The report also recommends appealing to the public as part of the effort to locate prospective adoptive parents. The FIA and the courts are promoting Nov. 25 as Adoption Day in Michigan.

Chief Justice Maura Corrigan, a driving force behind efforts to reform the foster care and adoption systems, said Monday that "crisis" may be too strong a word to use -- although "every child in a situation of being removed from home is in a crisis.

"The best safety nets that we have, they're not perfect and they don't always work," Corrigan said. "The goal, I think, is to reduce the need for safety nets in the first place."

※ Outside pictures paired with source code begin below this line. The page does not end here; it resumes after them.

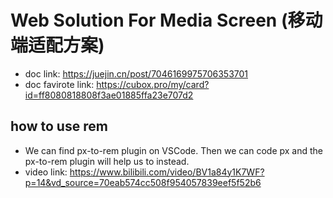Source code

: # Web Solution For Media Screen (移动端适配方案)

* doc link: https://juejin.cn/post/7046169975706353701
* doc favirote link: https://cubox.pro/my/card?id=ff8080818808f3ae01885ffa23e707d2

## how to use rem

* We can find px-to-rem plugin on VSCode. Then we can code px and the px-to-rem plugin will help us to instead.
* video link: https://www.bilibili.com/video/BV1a84y1K7WF?p=14&vd_source=70eab574cc508f954057839eef5f52b6
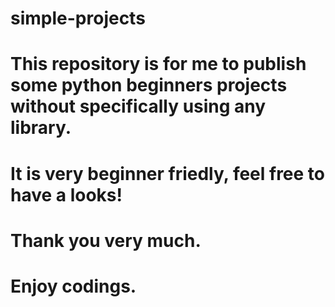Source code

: # simple-projects

# This repository is for me to publish some python beginners projects without specifically using any library. 

# It is very beginner friedly, feel free to have a looks!

# Thank you very much.

# Enjoy codings. 
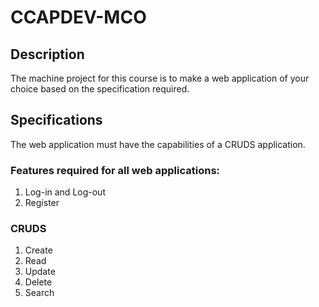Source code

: # CCAPDEV-MCO
## Description
The machine project for this course is to make a web application of your choice based on the specification required.
## Specifications
The web application must have the capabilities of a CRUDS application.
### Features required for all web applications:
1. Log-in and Log-out
2. Register
### CRUDS
1. Create
2. Read
3. Update
4. Delete
5. Search
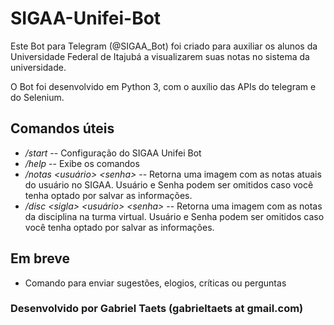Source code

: # SIGAA-Unifei-Bot

Este Bot para Telegram (@SIGAA_Bot) foi criado para auxiliar os alunos da Universidade Federal de Itajubá a visualizarem suas notas no sistema da universidade.

O Bot foi desenvolvido em Python 3, com o auxílio das APIs do telegram e do Selenium.

## Comandos úteis

* */start* --  Configuração do SIGAA Unifei Bot
* */help* -- Exibe os comandos
* */notas \<usuário\> \<senha\>* -- Retorna uma imagem com as notas atuais do usuário no SIGAA. Usuário e Senha podem ser omitidos caso você tenha optado por salvar as informações.
* */disc \<sigla\> \<usuário\> \<senha\>* -- Retorna uma imagem com as notas da disciplina na turma virtual. Usuário e Senha podem ser omitidos caso você tenha optado por salvar as informações.
  
## Em breve

* Comando para enviar sugestões, elogios, críticas ou perguntas


### Desenvolvido por Gabriel Taets (gabrieltaets at gmail.com)
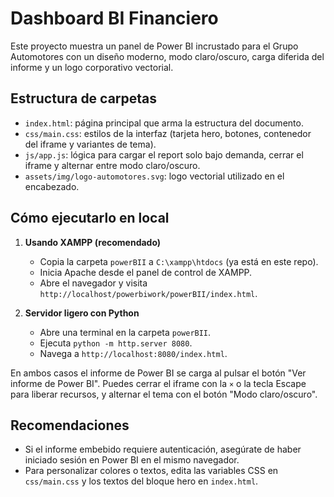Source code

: ﻿# Dashboard BI Financiero

Este proyecto muestra un panel de Power BI incrustado para el Grupo Automotores con un diseño moderno, modo claro/oscuro, carga diferida del informe y un logo corporativo vectorial.

## Estructura de carpetas

- `index.html`: página principal que arma la estructura del documento.
- `css/main.css`: estilos de la interfaz (tarjeta hero, botones, contenedor del iframe y variantes de tema).
- `js/app.js`: lógica para cargar el report solo bajo demanda, cerrar el iframe y alternar entre modo claro/oscuro.
- `assets/img/logo-automotores.svg`: logo vectorial utilizado en el encabezado.

## Cómo ejecutarlo en local

1. **Usando XAMPP (recomendado)**
   - Copia la carpeta `powerBII` a `C:\xampp\htdocs` (ya está en este repo).
   - Inicia Apache desde el panel de control de XAMPP.
   - Abre el navegador y visita `http://localhost/powerbiwork/powerBII/index.html`.

2. **Servidor ligero con Python**
   - Abre una terminal en la carpeta `powerBII`.
   - Ejecuta `python -m http.server 8080`.
   - Navega a `http://localhost:8080/index.html`.

En ambos casos el informe de Power BI se carga al pulsar el botón "Ver informe de Power BI". Puedes cerrar el iframe con la `×` o la tecla Escape para liberar recursos, y alternar el tema con el botón "Modo claro/oscuro".

## Recomendaciones

- Si el informe embebido requiere autenticación, asegúrate de haber iniciado sesión en Power BI en el mismo navegador.
- Para personalizar colores o textos, edita las variables CSS en `css/main.css` y los textos del bloque hero en `index.html`.
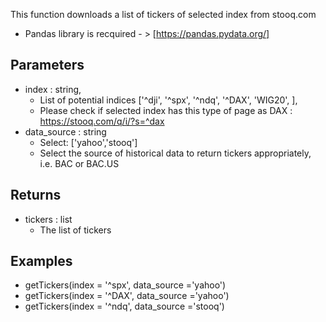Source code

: This function downloads a list of tickers of selected index from stooq.com
- Pandas library is recquired - > [https://pandas.pydata.org/]

Parameters
----------
- index : string, 
  - List of potential indices ['^dji', '^spx', '^ndq', '^DAX', 'WIG20', ], 
  - Please check if selected index has this type of page as DAX : https://stooq.com/q/i/?s=^dax
- data_source : string
  - Select: ['yahoo','stooq']
  - Select the source of historical data to return tickers appropriately, i.e. BAC or BAC.US

Returns
-------
- tickers : list
  - The list of tickers  
  
Examples
-------
- getTickers(index = '^spx', data_source ='yahoo')
- getTickers(index = '^DAX', data_source ='yahoo')
- getTickers(index = '^ndq', data_source ='stooq')

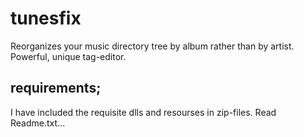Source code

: # tunesfix
Reorganizes your music directory tree by album rather than by artist. Powerful, unique tag-editor.

## requirements;
I have included the requisite dlls and resourses in zip-files. Read Readme.txt...

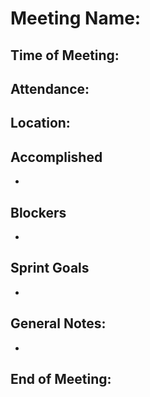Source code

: # Meeting Name:

## Time of Meeting:

## Attendance: 

## Location: 

## Accomplished
 - 

## Blockers
 - 

## Sprint Goals
 - 

## General Notes:
 - 

## End of Meeting:
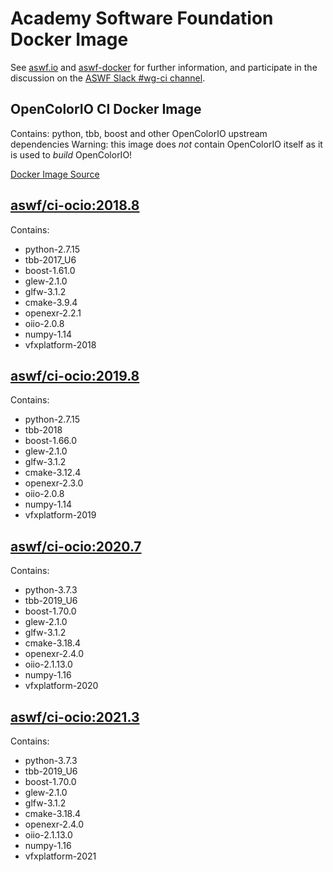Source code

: <!---
Copyright (c) Contributors to the aswf-docker Project. All rights reserved.
SPDX-License-Identifier: Apache-2.0

Warning: this file is automatically generated from a template!
-->

# Academy Software Foundation Docker Image

See [aswf.io](https://aswf.io) and [aswf-docker](https://github.com/AcademySoftwareFoundation/aswf-docker) for further information, and participate in the discussion on the [ASWF Slack #wg-ci channel](https://academysoftwarefdn.slack.com/archives/C0169RX7MMK).

## OpenColorIO CI Docker Image

Contains: python, tbb, boost and other OpenColorIO upstream dependencies
Warning: this image does *not* contain OpenColorIO itself as it is used to *build* OpenColorIO!


[Docker Image Source](https://github.com/AcademySoftwareFoundation/aswf-docker/blob/master/ci-ocio/Dockerfile)

## [aswf/ci-ocio:2018.8](https://hub.docker.com/r/aswf/ci-ocio/tags?page=1&name=2018.8)
Contains:
* python-2.7.15
* tbb-2017_U6
* boost-1.61.0
* glew-2.1.0
* glfw-3.1.2
* cmake-3.9.4
* openexr-2.2.1
* oiio-2.0.8
* numpy-1.14
* vfxplatform-2018

## [aswf/ci-ocio:2019.8](https://hub.docker.com/r/aswf/ci-ocio/tags?page=1&name=2019.8)
Contains:
* python-2.7.15
* tbb-2018
* boost-1.66.0
* glew-2.1.0
* glfw-3.1.2
* cmake-3.12.4
* openexr-2.3.0
* oiio-2.0.8
* numpy-1.14
* vfxplatform-2019

## [aswf/ci-ocio:2020.7](https://hub.docker.com/r/aswf/ci-ocio/tags?page=1&name=2020.7)
Contains:
* python-3.7.3
* tbb-2019_U6
* boost-1.70.0
* glew-2.1.0
* glfw-3.1.2
* cmake-3.18.4
* openexr-2.4.0
* oiio-2.1.13.0
* numpy-1.16
* vfxplatform-2020

## [aswf/ci-ocio:2021.3](https://hub.docker.com/r/aswf/ci-ocio/tags?page=1&name=2021.3)
Contains:
* python-3.7.3
* tbb-2019_U6
* boost-1.70.0
* glew-2.1.0
* glfw-3.1.2
* cmake-3.18.4
* openexr-2.4.0
* oiio-2.1.13.0
* numpy-1.16
* vfxplatform-2021

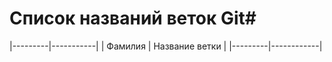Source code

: # Список названий веток Git#

|---------|-----------|
| Фамилия |  Название ветки |
|---------|------------|

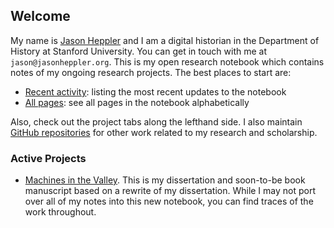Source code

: ## Welcome

My name is [Jason Heppler](http://jasonheppler.org) and I am a digital historian in the Department of History at Stanford University. You can get in touch with me at `jason@jasonheppler.org`. This is my open research notebook which contains notes of my ongoing research projects. The best places to start are:

- [Recent activity](/archive/): listing the most recent updates to the notebook
- [All pages](/archive-alphabetical/): see all pages in the notebook alphabetically

Also, check out the project tabs along the lefthand side. I also maintain [GitHub repositories](http://github.com/hepplerj) for other work related to my research and scholarship.

### Active Projects

- [Machines in the Valley](). This is my dissertation and soon-to-be book manuscript based on a rewrite of my dissertation. While I may not port over all of my notes into this new notebook, you can find traces of the work throughout.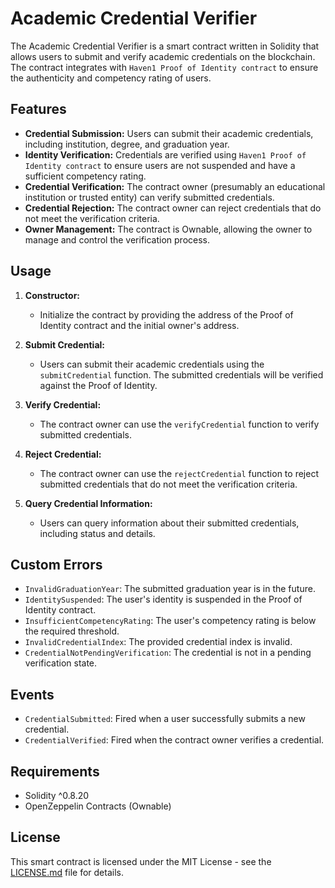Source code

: # Academic Credential Verifier

The Academic Credential Verifier is a smart contract written in Solidity that allows users to submit and verify academic credentials on the blockchain. The contract integrates with `Haven1 Proof of Identity contract` to ensure the authenticity and competency rating of users.

## Features

- **Credential Submission:** Users can submit their academic credentials, including institution, degree, and graduation year.
- **Identity Verification:** Credentials are verified using `Haven1 Proof of Identity contract` to ensure users are not suspended and have a sufficient competency rating.
- **Credential Verification:** The contract owner (presumably an educational institution or trusted entity) can verify submitted credentials.
- **Credential Rejection:** The contract owner can reject credentials that do not meet the verification criteria.
- **Owner Management:** The contract is Ownable, allowing the owner to manage and control the verification process.

## Usage

1. **Constructor:**

   - Initialize the contract by providing the address of the Proof of Identity contract and the initial owner's address.

2. **Submit Credential:**

   - Users can submit their academic credentials using the `submitCredential` function. The submitted credentials will be verified against the Proof of Identity.

3. **Verify Credential:**

   - The contract owner can use the `verifyCredential` function to verify submitted credentials.

4. **Reject Credential:**

   - The contract owner can use the `rejectCredential` function to reject submitted credentials that do not meet the verification criteria.

5. **Query Credential Information:**
   - Users can query information about their submitted credentials, including status and details.

## Custom Errors

- `InvalidGraduationYear`: The submitted graduation year is in the future.
- `IdentitySuspended`: The user's identity is suspended in the Proof of Identity contract.
- `InsufficientCompetencyRating`: The user's competency rating is below the required threshold.
- `InvalidCredentialIndex`: The provided credential index is invalid.
- `CredentialNotPendingVerification`: The credential is not in a pending verification state.

## Events

- `CredentialSubmitted`: Fired when a user successfully submits a new credential.
- `CredentialVerified`: Fired when the contract owner verifies a credential.

## Requirements

- Solidity ^0.8.20
- OpenZeppelin Contracts (Ownable)

## License

This smart contract is licensed under the MIT License - see the [LICENSE.md](LICENSE.md) file for details.
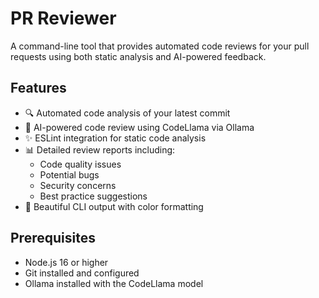 # PR Reviewer

A command-line tool that provides automated code reviews for your pull requests using both static analysis and AI-powered feedback.

## Features

- 🔍 Automated code analysis of your latest commit
- 🤖 AI-powered code review using CodeLlama via Ollama
- ✨ ESLint integration for static code analysis
- 📊 Detailed review reports including:
  - Code quality issues
  - Potential bugs
  - Security concerns
  - Best practice suggestions
- 🎨 Beautiful CLI output with color formatting

## Prerequisites

- Node.js 16 or higher
- Git installed and configured
- Ollama installed with the CodeLlama model



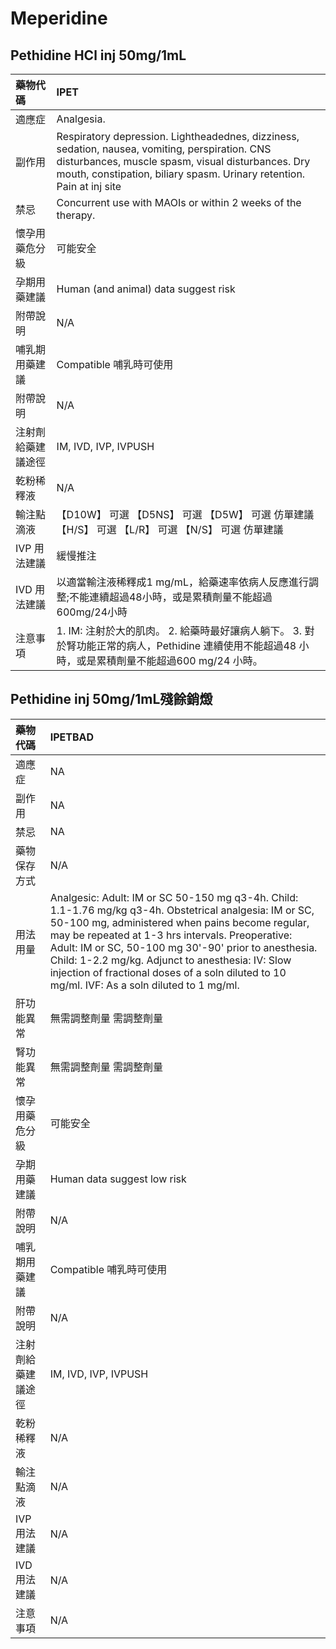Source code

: # Meperidine

## Pethidine HCl inj 50mg/1mL

| 藥物代碼 | IPET |
| :--- | :--- |
| 適應症 | Analgesia. |
| 副作用 | Respiratory depression. Lightheadednes, dizziness, sedation, nausea, vomiting, perspiration. CNS disturbances, muscle spasm, visual disturbances. Dry mouth, constipation, biliary spasm. Urinary retention. Pain at inj site |
| 禁忌 | Concurrent use with MAOIs or within 2 weeks of the therapy. |
| 懷孕用藥危分級 | 可能安全 |
| 孕期用藥建議 | Human \(and animal\) data suggest risk |
| 附帶說明 | N/A |
| 哺乳期用藥建議 | Compatible 哺乳時可使用 |
| 附帶說明 | N/A |
| 注射劑給藥建議途徑 | IM, IVD, IVP, IVPUSH |
| 乾粉稀釋液 | N/A |
| 輸注點滴液 | 【D10W】 可選  【D5NS】 可選  【D5W】 可選 仿單建議  【H/S】 可選  【L/R】 可選  【N/S】 可選 仿單建議 |
| IVP 用法建議 | 緩慢推注 |
| IVD 用法建議 | 以適當輸注液稀釋成1 mg/mL，給藥速率依病人反應進行調整;不能連續超過48小時，或是累積劑量不能超過 600mg/24小時 |
| 注意事項 | 1. IM: 注射於大的肌肉。 2. 給藥時最好讓病人躺下。 3. 對於腎功能正常的病人，Pethidine 連續使用不能超過48 小時，或是累積劑量不能超過600 mg/24 小時。 |

## Pethidine inj 50mg/1mL殘餘銷燬

| 藥物代碼 | IPETBAD |
| :--- | :--- |
| 適應症 | NA |
| 副作用 | NA |
| 禁忌 | NA |
| 藥物保存方式 | N/A |
| 用法用量 | Analgesic:  Adult: IM or SC 50-150 mg q3-4h.  Child: 1.1-1.76 mg/kg q3-4h. Obstetrical analgesia: IM or SC, 50-100 mg, administered when pains become regular, may be repeated at 1-3 hrs intervals. Preoperative:  Adult: IM or SC, 50-100 mg 30'-90' prior to anesthesia.  Child: 1-2.2 mg/kg. Adjunct to anesthesia:  IV: Slow injection of fractional doses of a soln diluted to 10 mg/ml.  IVF: As a soln diluted to 1 mg/ml. |
| 肝功能異常 | 無需調整劑量  需調整劑量 |
| 腎功能異常 | 無需調整劑量  需調整劑量 |
| 懷孕用藥危分級 | 可能安全 |
| 孕期用藥建議 | Human data suggest low risk |
| 附帶說明 | N/A |
| 哺乳期用藥建議 | Compatible 哺乳時可使用 |
| 附帶說明 | N/A |
| 注射劑給藥建議途徑 | IM, IVD, IVP, IVPUSH |
| 乾粉稀釋液 | N/A |
| 輸注點滴液 | N/A |
| IVP 用法建議 | N/A |
| IVD 用法建議 | N/A |
| 注意事項 | N/A |

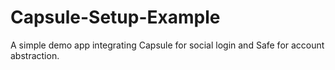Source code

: # Capsule-Setup-Example
A simple demo app integrating Capsule for social login and Safe for account abstraction.
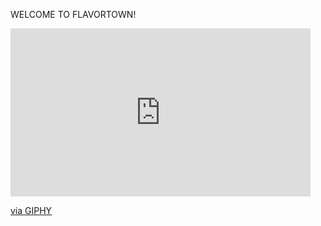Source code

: WELCOME TO FLAVORTOWN!

<iframe src="https://giphy.com/embed/QXnH1pMOgE7bW" width="480" height="269" frameBorder="0" class="giphy-embed" allowFullScreen></iframe><p><a href="https://giphy.com/gifs/guy-fieri-QXnH1pMOgE7bW">via GIPHY</a></p>
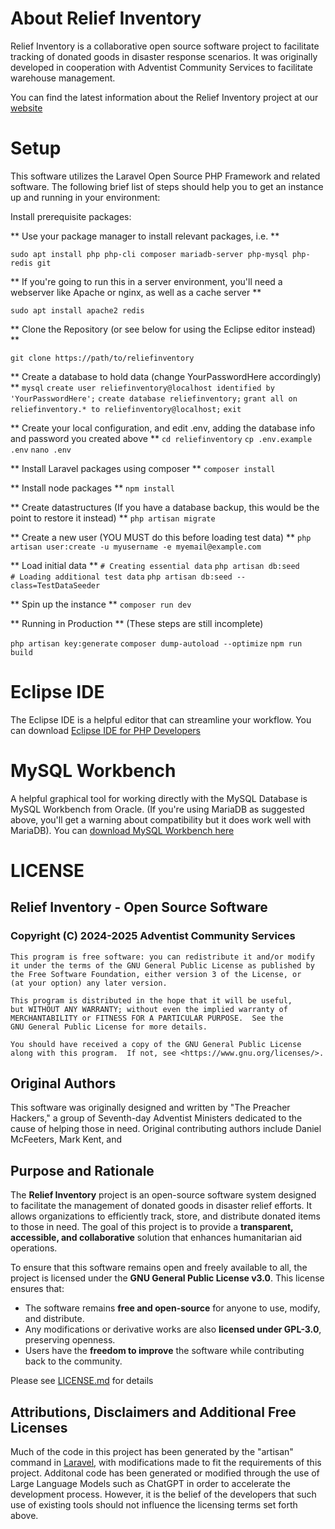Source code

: # About Relief Inventory

Relief Inventory is a collaborative open source software project to facilitate tracking of donated goods in disaster response scenarios. 
It was originally developed in cooperation with Adventist Community Services to facilitate warehouse management.

You can find the latest information about the Relief Inventory project at our [website](https://reliefinventory.fiforms.net)

# Setup 

This software utilizes the Laravel Open Source PHP Framework and related software. The following brief list of steps
should help you to get an instance up and running in your environment:

Install prerequisite packages:

** Use your package manager to install relevant packages, i.e. **

  `sudo apt install php php-cli composer mariadb-server php-mysql php-redis git`
  
** If you're going to run this in a server environment, you'll need a webserver like Apache or nginx, as well as a cache server **

  `sudo apt install apache2 redis`

** Clone the Repository (or see below for using the Eclipse editor instead) **

  `git clone https://path/to/reliefinventory`

** Create a database to hold data (change YourPasswordHere accordingly) **
  `mysql`
  `create user reliefinventory@localhost identified by 'YourPasswordHere';`
  `create database reliefinventory;`
  `grant all on reliefinventory.* to reliefinventory@localhost;`
  `exit`

** Create your local configuration, and edit .env, adding the database info and password you created above **
  `cd reliefinventory`
  `cp .env.example .env`
  `nano .env`

** Install Laravel packages using composer **
  `composer install`
  
** Install node packages **
  `npm install`

** Create datastructures (If you have a database backup, this would be the point to restore it instead) **
  `php artisan migrate`
  
** Create a new user (YOU MUST do this before loading test data) **
  `php artisan user:create -u myusername -e myemail@example.com`
  
** Load initial data **
  `# Creating essential data`
  `php artisan db:seed`  
  `# Loading additional test data`
  `php artisan db:seed --class=TestDataSeeder`

** Spin up the instance **
  `composer run dev`
  
** Running in Production **
(These steps are still incomplete)

  `php artisan key:generate`
  `composer dump-autoload --optimize`
  `npm run build`
  
  
# Eclipse IDE

The Eclipse IDE is a helpful editor that can streamline your workflow. You can download [Eclipse IDE for PHP Developers](https://www.eclipse.org/downloads/packages/)

# MySQL Workbench

A helpful graphical tool for working directly with the MySQL Database is MySQL Workbench from Oracle. (If you're using MariaDB as suggested above, you'll get a warning about compatibility but it does work well with MariaDB). You can [download MySQL Workbench here](https://www.mysql.com/products/workbench/)


# LICENSE

## Relief Inventory - Open Source Software

### Copyright (C) 2024-2025 Adventist Community Services
    This program is free software: you can redistribute it and/or modify
    it under the terms of the GNU General Public License as published by
    the Free Software Foundation, either version 3 of the License, or
    (at your option) any later version.
    
    This program is distributed in the hope that it will be useful,
    but WITHOUT ANY WARRANTY; without even the implied warranty of
    MERCHANTABILITY or FITNESS FOR A PARTICULAR PURPOSE.  See the
    GNU General Public License for more details.
    
    You should have received a copy of the GNU General Public License
    along with this program.  If not, see <https://www.gnu.org/licenses/>.

## Original Authors
This software was originally designed and written by "The Preacher Hackers," a group of Seventh-day Adventist Ministers dedicated to the cause of helping those in need. Original contributing authors include Daniel McFeeters, Mark Kent, and 

## Purpose and Rationale
The **Relief Inventory** project is an open-source software system designed to facilitate the management of donated goods in disaster relief efforts. It allows organizations to efficiently track, store, and distribute donated items to those in need. The goal of this project is to provide a **transparent, accessible, and collaborative** solution that enhances humanitarian aid operations.

To ensure that this software remains open and freely available to all, the project is licensed under the **GNU General Public License v3.0**. This license ensures that:
- The software remains **free and open-source** for anyone to use, modify, and distribute.
- Any modifications or derivative works are also **licensed under GPL-3.0**, preserving openness.
- Users have the **freedom to improve** the software while contributing back to the community.

Please see [LICENSE.md](LICENSE.md) for details

## Attributions, Disclaimers and Additional Free Licenses
Much of the code in this project has been generated by the "artisan" command in [Laravel](https://laravel.com/), with modifications made to fit the requirements of this project. Additonal code has been generated or modified through the use of Large Language Models such as ChatGPT in order to accelerate the development process. However, it is the belief of the developers that such use of existing tools should not influence the licensing terms set forth above. 


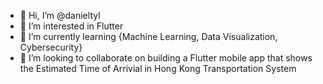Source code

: - 👋 Hi, I’m @danieltyl
- 👀 I’m interested in Flutter
- 🌱 I’m currently learning {Machine Learning, Data Visualization, Cybersecurity}
- 💞️ I’m looking to collaborate on building a Flutter mobile app that shows the Estimated Time of Arrivial in Hong Kong Transportation System

<!---
danieltyl/danieltyl is a ✨ special ✨ repository because its `README.md` (this file) appears on your GitHub profile.
You can click the Preview link to take a look at your changes.
--->
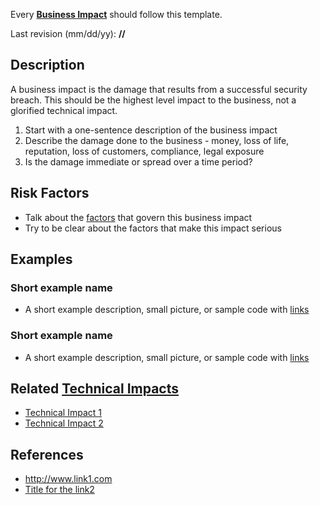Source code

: Every **[Business Impact](Business_Impact "wikilink")** should follow
this template.

Last revision (mm/dd/yy): **//**

## Description

A business impact is the damage that results from a successful security
breach. This should be the highest level impact to the business, not a
glorified technical impact.

1.  Start with a one-sentence description of the business impact
2.  Describe the damage done to the business - money, loss of life,
    reputation, loss of customers, compliance, legal exposure
3.  Is the damage immediate or spread over a time period?

## Risk Factors

  - Talk about the [factors](OWASP_Risk_Rating_Methodology "wikilink")
    that govern this business impact
  - Try to be clear about the factors that make this impact serious

## Examples

### Short example name

  -
    A short example description, small picture, or sample code with
    [links](http://www.site.com)

### Short example name

  -
    A short example description, small picture, or sample code with
    [links](http://www.site.com)

## Related [Technical Impacts](Technical_Impacts "wikilink")

  - [Technical Impact 1](Technical_Impact_1 "wikilink")
  - [Technical Impact 2](Technical_Impact_2 "wikilink")

## References

  - <http://www.link1.com>
  - [Title for the link2](http://www.link2.com)
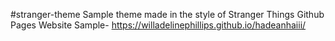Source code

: #stranger-theme
Sample theme made in the style of Stranger Things
Github Pages Website Sample-
https://willadelinephillips.github.io/hadeanhaiii/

FIA Director Nannette Bowler said, "a comprehensive attack on the issues facing the foster care system will require the cooperation of all involved."

Another problem noted in the report is the potential for conflicting decisions on a particular child's adoption being made by judges in different counties.

Late last year, the U.S. Department of Health and Human Services reviewed Michigan's foster care and adoption systems and found three areas that needed improvement:

  • Individual plans on how to find permanent homes for children often lacked input from parents, particularly fathers.

  • Family courts were holding permanency planning hearings -- required to be held at least once a year -- in a timely manner in only 59 percent of the cases.

  • There was no process for foster parents, pre-adoptive parents and caregivers to be notified and have an opportunity to be heard at review hearings.

"We need to get at these issues and see what we can do to be as accountable as we can," Corrigan said.